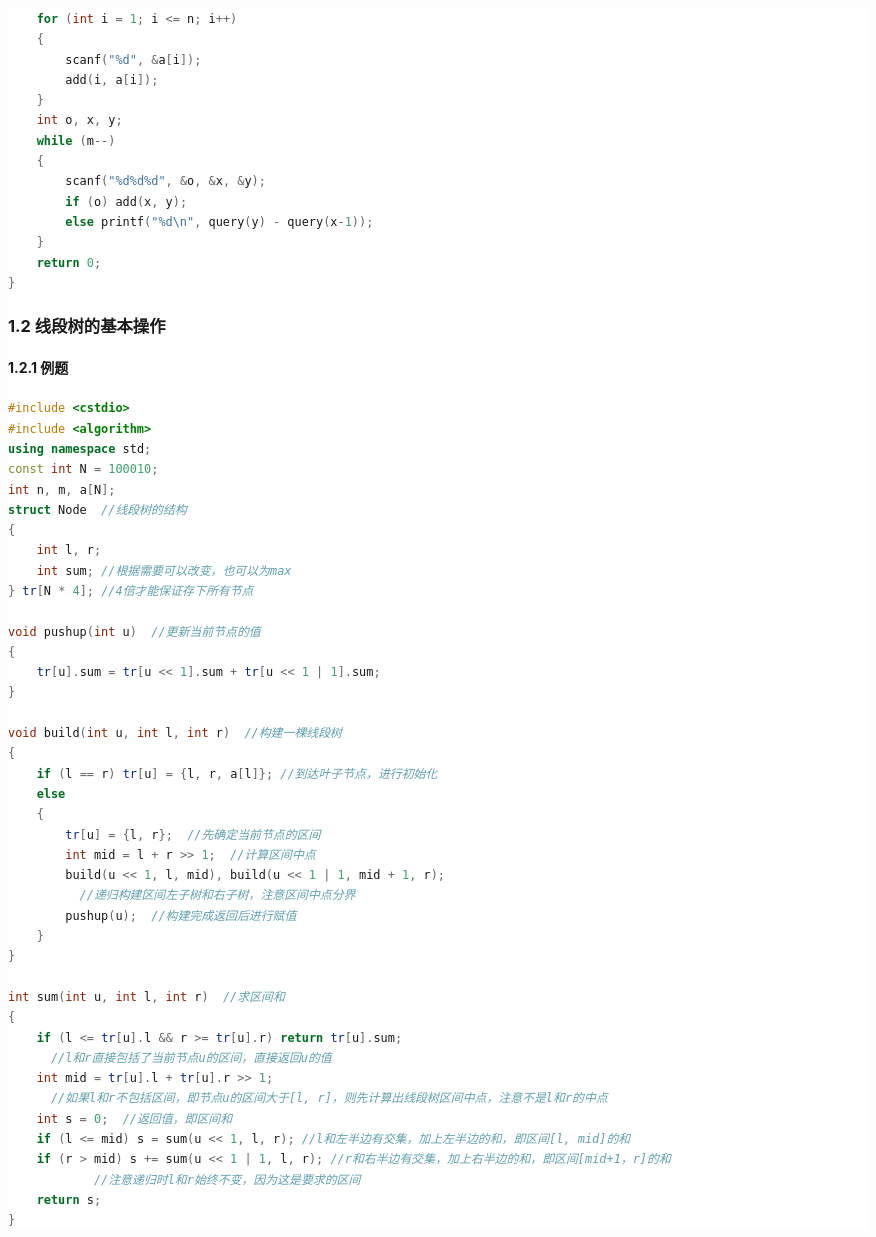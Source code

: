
 ```c++
    for (int i = 1; i <= n; i++)
    {
        scanf("%d", &a[i]);
        add(i, a[i]);
    }
    int o, x, y;
    while (m--)
    {
        scanf("%d%d%d", &o, &x, &y);
        if (o) add(x, y);
        else printf("%d\n", query(y) - query(x-1));
    }
    return 0;
}
```

### 1.2 线段树的基本操作

#### 1.2.1 例题

```c++
#include <cstdio>
#include <algorithm>
using namespace std;
const int N = 100010;
int n, m, a[N];
struct Node  //线段树的结构
{
    int l, r;
    int sum; //根据需要可以改变，也可以为max
} tr[N * 4]; //4倍才能保证存下所有节点

void pushup(int u)  //更新当前节点的值
{
    tr[u].sum = tr[u << 1].sum + tr[u << 1 | 1].sum;
}

void build(int u, int l, int r)  //构建一棵线段树
{
    if (l == r) tr[u] = {l, r, a[l]}; //到达叶子节点，进行初始化
    else
    {
        tr[u] = {l, r};  //先确定当前节点的区间
        int mid = l + r >> 1;  //计算区间中点
        build(u << 1, l, mid), build(u << 1 | 1, mid + 1, r);
          //递归构建区间左子树和右子树，注意区间中点分界
        pushup(u);  //构建完成返回后进行赋值
    }
}

int sum(int u, int l, int r)  //求区间和
{
    if (l <= tr[u].l && r >= tr[u].r) return tr[u].sum;
      //l和r直接包括了当前节点u的区间，直接返回u的值
    int mid = tr[u].l + tr[u].r >> 1;
      //如果l和r不包括区间，即节点u的区间大于[l, r]，则先计算出线段树区间中点，注意不是l和r的中点
    int s = 0;  //返回值，即区间和
    if (l <= mid) s = sum(u << 1, l, r); //l和左半边有交集，加上左半边的和，即区间[l, mid]的和
    if (r > mid) s += sum(u << 1 | 1, l, r); //r和右半边有交集，加上右半边的和，即区间[mid+1，r]的和
            //注意递归时l和r始终不变，因为这是要求的区间
    return s;
}

```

§ **ACTIVITY**
Each line of the records above must be repeated exactly, but no picture belongs in the copy.

§ **PROBLEM SOLUTION**
Source code

:
 ```c++
    for (int i = 1; i <= n; i++)
    {
        scanf("%d", &a[i]);
        add(i, a[i]);
    }
    int o, x, y;
    while (m--)
    {
        scanf("%d%d%d", &o, &x, &y);
        if (o) add(x, y);
        else printf("%d\n", query(y) - query(x-1));
    }
    return 0;
}
```

### 1.2 线段树的基本操作

#### 1.2.1 例题

```c++
#include <cstdio>
#include <algorithm>
using namespace std;
const int N = 100010;
int n, m, a[N];
struct Node  //线段树的结构
{
    int l, r;
    int sum; //根据需要可以改变，也可以为max
} tr[N * 4]; //4倍才能保证存下所有节点

void pushup(int u)  //更新当前节点的值
{
    tr[u].sum = tr[u << 1].sum + tr[u << 1 | 1].sum;
}

void build(int u, int l, int r)  //构建一棵线段树
{
    if (l == r) tr[u] = {l, r, a[l]}; //到达叶子节点，进行初始化
    else
    {
        tr[u] = {l, r};  //先确定当前节点的区间
        int mid = l + r >> 1;  //计算区间中点
        build(u << 1, l, mid), build(u << 1 | 1, mid + 1, r);
          //递归构建区间左子树和右子树，注意区间中点分界
        pushup(u);  //构建完成返回后进行赋值
    }
}

int sum(int u, int l, int r)  //求区间和
{
    if (l <= tr[u].l && r >= tr[u].r) return tr[u].sum;
      //l和r直接包括了当前节点u的区间，直接返回u的值
    int mid = tr[u].l + tr[u].r >> 1;
      //如果l和r不包括区间，即节点u的区间大于[l, r]，则先计算出线段树区间中点，注意不是l和r的中点
    int s = 0;  //返回值，即区间和
    if (l <= mid) s = sum(u << 1, l, r); //l和左半边有交集，加上左半边的和，即区间[l, mid]的和
    if (r > mid) s += sum(u << 1 | 1, l, r); //r和右半边有交集，加上右半边的和，即区间[mid+1，r]的和
            //注意递归时l和r始终不变，因为这是要求的区间
    return s;
}

```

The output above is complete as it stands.